* [Task objective]: Below are records. Find each line in them that holds the word "species" and copy it.

[Stored records]
※
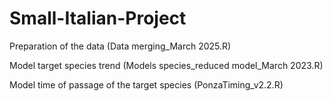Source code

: # Small-Italian-Project

Preparation of the data (Data merging_March 2025.R)

Model target species trend (Models species_reduced model_March 2023.R)

Model time of passage of the target species (PonzaTiming_v2.2.R)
※
* [Answer box]:
Model target species trend (Models species_reduced model_March 2023.R)
Model time of passage of the target species (PonzaTiming_v2.2.R)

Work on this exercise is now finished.